Research Highlights

AIMR researchers have taken a vital step toward understanding the mechanism of superconductivity in iron selenide (FeSe) by analyzing the material using photoemission spectroscopy. Their findings support the conjecture that the material’s superconductivity is linked to an unconventional state known as the nematic phase, which is characterized by a roughly parallel alignment of atoms.

The discovery of iron-based superconductors in 2006 came as a complete surprise because iron’s ferromagnetism had been expected to prevent superconductivity. Since the discovery, scientists have been scrambling to explain the mechanism that gives rise to the superconductivity of these iron-based materials.

Iron selenide has been attracting special interest because it has the simplest crystal structure of iron-based superconductors (see left side of image) and also because one-atom-thick films of FeSe have been found to be superconductive up to temperatures close to the boiling point of liquid nitrogen at 77 kelvin. However, its electronic structure has not been studied in detail because of the difficulty of producing high-quality crystals.

Taking advantage of recent advances in FeSe crystal growth, researchers at Tohoku University led by Takashi Takahashi of the AIMR have now used angle-resolved photoemission spectroscopy to explore the electrical structure of single crystals of FeSe as a function of temperature¹. Their findings suggest that the nematic phase plays a critical role in the superconductivity of FeSe.

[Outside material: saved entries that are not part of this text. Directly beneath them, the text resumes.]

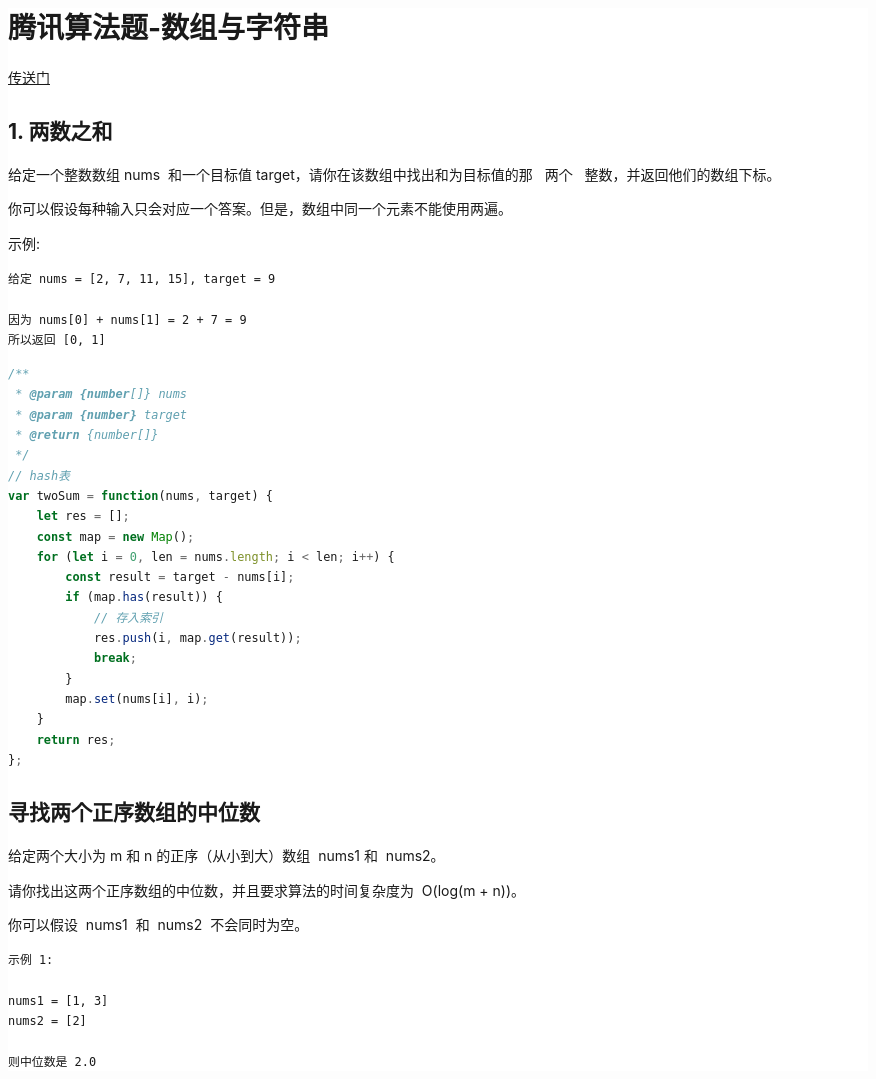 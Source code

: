 # 腾讯算法题-数组与字符串

[传送门](https://leetcode-cn.com/leetbook/read/tencent/xxk4s2/)


## 1. 两数之和

给定一个整数数组 nums  和一个目标值 target，请你在该数组中找出和为目标值的那   两个   整数，并返回他们的数组下标。

你可以假设每种输入只会对应一个答案。但是，数组中同一个元素不能使用两遍。

示例:

``` 
给定 nums = [2, 7, 11, 15], target = 9

因为 nums[0] + nums[1] = 2 + 7 = 9
所以返回 [0, 1]

```

``` js
/**
 * @param {number[]} nums
 * @param {number} target
 * @return {number[]}
 */
// hash表
var twoSum = function(nums, target) {
    let res = [];
    const map = new Map();
    for (let i = 0, len = nums.length; i < len; i++) {
        const result = target - nums[i];
        if (map.has(result)) {
            // 存入索引
            res.push(i, map.get(result));
            break;
        }
        map.set(nums[i], i);
    }
    return res;
};
```

## 寻找两个正序数组的中位数

给定两个大小为 m 和 n 的正序（从小到大）数组  nums1 和  nums2。

请你找出这两个正序数组的中位数，并且要求算法的时间复杂度为  O(log(m + n))。

你可以假设  nums1  和  nums2  不会同时为空。

``` 
示例 1:

nums1 = [1, 3]
nums2 = [2]

则中位数是 2.0
```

The measurements revealed a sizeable splitting in the electronic band structure of the material that is present at low temperatures and persists beyond 90 kelvin — the temperature at which the structure of FeSe changes. Since bulk FeSe lacks long-range magnetic order, this result demonstrates that long-range magnetic order is not essential for inducing large band splitting. Instead, the researchers strongly suspect that the splitting is caused by electronically driven nematic states ― a form of electronic order that breaks the rotational symmetry of the lattice while leaving its translational symmetry intact (see right side of image).

“The present finding provides a key for understanding the unconventional superconductivity in FeSe,” says Takahashi, “and also for elucidating the origin of nematicity in iron-based superconductors.”

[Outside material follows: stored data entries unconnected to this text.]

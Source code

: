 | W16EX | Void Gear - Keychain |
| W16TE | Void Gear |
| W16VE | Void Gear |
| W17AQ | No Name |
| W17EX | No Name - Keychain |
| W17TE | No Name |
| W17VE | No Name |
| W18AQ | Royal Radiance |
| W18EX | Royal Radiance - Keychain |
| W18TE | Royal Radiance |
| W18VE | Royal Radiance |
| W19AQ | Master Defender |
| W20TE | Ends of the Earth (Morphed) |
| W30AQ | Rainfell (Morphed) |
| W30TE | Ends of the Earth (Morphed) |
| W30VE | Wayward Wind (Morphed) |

The researchers intend to explore the material further. “Our future goals are to elucidate how superconductivity evolves from the bulk material to a film,” explains Takahashi. “We will also try to increase the superconducting transition temperature — hopefully, to much higher than the boiling point of liquid nitrogen — by tuning the electronic states by adjusting the structures of devices made from multiple materials.”